***** Available data
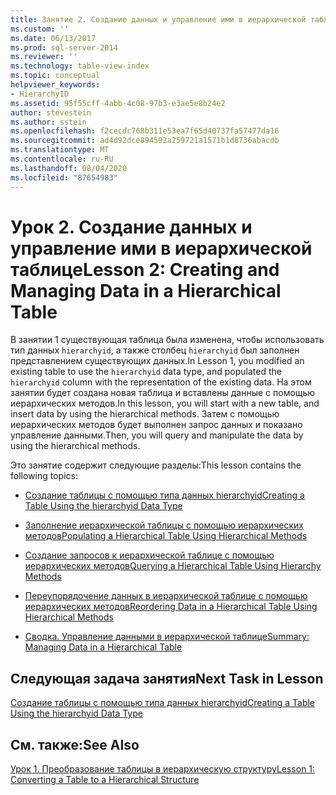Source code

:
 ```yaml
---
title: Занятие 2. Создание данных и управление ими в иерархической таблице | Документация Майкрософт
ms.custom: ''
ms.date: 06/13/2017
ms.prod: sql-server-2014
ms.reviewer: ''
ms.technology: table-view-index
ms.topic: conceptual
helpviewer_keywords:
- HierarchyID
ms.assetid: 95f55cff-4abb-4c08-97b3-e3ae5e8b24e2
author: stevestein
ms.author: sstein
ms.openlocfilehash: f2cecdc768b311e53ea7f65d40737fa57477da16
ms.sourcegitcommit: ad4d92dce894592a259721a1571b1d8736abacdb
ms.translationtype: MT
ms.contentlocale: ru-RU
ms.lasthandoff: 08/04/2020
ms.locfileid: "87654983"
---
```

# <a name="lesson-2-creating-and-managing-data-in-a-hierarchical-table"></a><span data-ttu-id="5a2ba-102">Урок 2. Создание данных и управление ими в иерархической таблице</span><span class="sxs-lookup"><span data-stu-id="5a2ba-102">Lesson 2: Creating and Managing Data in a Hierarchical Table</span></span>
  <span data-ttu-id="5a2ba-103">В занятии 1 существующая таблица была изменена, чтобы использовать тип данных `hierarchyid`, а также столбец `hierarchyid` был заполнен представлением существующих данных.</span><span class="sxs-lookup"><span data-stu-id="5a2ba-103">In Lesson 1, you modified an existing table to use the `hierarchyid` data type, and populated the `hierarchyid` column with the representation of the existing data.</span></span> <span data-ttu-id="5a2ba-104">На этом занятии будет создана новая таблица и вставлены данные с помощью иерархических методов.</span><span class="sxs-lookup"><span data-stu-id="5a2ba-104">In this lesson, you will start with a new table, and insert data by using the hierarchical methods.</span></span> <span data-ttu-id="5a2ba-105">Затем с помощью иерархических методов будет выполнен запрос данных и показано управление данными.</span><span class="sxs-lookup"><span data-stu-id="5a2ba-105">Then, you will query and manipulate the data by using the hierarchical methods.</span></span>  
  
 <span data-ttu-id="5a2ba-106">Это занятие содержит следующие разделы:</span><span class="sxs-lookup"><span data-stu-id="5a2ba-106">This lesson contains the following topics:</span></span>  
  
-   [<span data-ttu-id="5a2ba-107">Создание таблицы с помощью типа данных hierarchyid</span><span class="sxs-lookup"><span data-stu-id="5a2ba-107">Creating a Table Using the hierarchyid Data Type</span></span>](lesson-2-1-creating-a-table-using-the-hierarchyid-data-type.md)  
  
-   [<span data-ttu-id="5a2ba-108">Заполнение иерархической таблицы с помощью иерархических методов</span><span class="sxs-lookup"><span data-stu-id="5a2ba-108">Populating a Hierarchical Table Using Hierarchical Methods</span></span>](lesson-2-2-populating-a-hierarchical-table-using-hierarchical-methods.md)  
  
-   [<span data-ttu-id="5a2ba-109">Создание запросов к иерархической таблице с помощью иерархических методов</span><span class="sxs-lookup"><span data-stu-id="5a2ba-109">Querying a Hierarchical Table Using Hierarchy Methods</span></span>](lesson-2-3-querying-a-hierarchical-table-using-hierarchy-methods.md)  
  
-   [<span data-ttu-id="5a2ba-110">Переупорядочение данных в иерархической таблице с помощью иерархических методов</span><span class="sxs-lookup"><span data-stu-id="5a2ba-110">Reordering Data in a Hierarchical Table Using Hierarchical Methods</span></span>](lesson-2-4-reordering-data-in-a-hierarchical-table-using-hierarchical-methods.md)  
  
-   [<span data-ttu-id="5a2ba-111">Сводка. Управление данными в иерархической таблице</span><span class="sxs-lookup"><span data-stu-id="5a2ba-111">Summary: Managing Data in a Hierarchical Table</span></span>](lesson-2-5-summary-managing-data-in-a-hierarchical-table.md)  
  
## <a name="next-task-in-lesson"></a><span data-ttu-id="5a2ba-112">Следующая задача занятия</span><span class="sxs-lookup"><span data-stu-id="5a2ba-112">Next Task in Lesson</span></span>  
 [<span data-ttu-id="5a2ba-113">Создание таблицы с помощью типа данных hierarchyid</span><span class="sxs-lookup"><span data-stu-id="5a2ba-113">Creating a Table Using the hierarchyid Data Type</span></span>](lesson-2-1-creating-a-table-using-the-hierarchyid-data-type.md)  
  
## <a name="see-also"></a><span data-ttu-id="5a2ba-114">См. также:</span><span class="sxs-lookup"><span data-stu-id="5a2ba-114">See Also</span></span>  
 [<span data-ttu-id="5a2ba-115">Урок 1. Преобразование таблицы в иерархическую структуру</span><span class="sxs-lookup"><span data-stu-id="5a2ba-115">Lesson 1: Converting a Table to a Hierarchical Structure</span></span>](lesson-1-converting-a-table-to-a-hierarchical-structure.md)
**********
*Assignment*: Nothing but the lines from the start of the records above through the line with "and Managing Data in a Hierarchical Table</span></span>" should be retyped, each exactly as written; leave out all pictures.

*Solution for this problem*:
Source code

:
 ```yaml
---
title: Занятие 2. Создание данных и управление ими в иерархической таблице | Документация Майкрософт
ms.custom: ''
ms.date: 06/13/2017
ms.prod: sql-server-2014
ms.reviewer: ''
ms.technology: table-view-index
ms.topic: conceptual
helpviewer_keywords:
- HierarchyID
ms.assetid: 95f55cff-4abb-4c08-97b3-e3ae5e8b24e2
author: stevestein
ms.author: sstein
ms.openlocfilehash: f2cecdc768b311e53ea7f65d40737fa57477da16
ms.sourcegitcommit: ad4d92dce894592a259721a1571b1d8736abacdb
ms.translationtype: MT
ms.contentlocale: ru-RU
ms.lasthandoff: 08/04/2020
ms.locfileid: "87654983"
---
```

# <a name="lesson-2-creating-and-managing-data-in-a-hierarchical-table"></a><span data-ttu-id="5a2ba-102">Урок 2. Создание данных и управление ими в иерархической таблице</span><span class="sxs-lookup"><span data-stu-id="5a2ba-102">Lesson 2: Creating and Managing Data in a Hierarchical Table</span></span>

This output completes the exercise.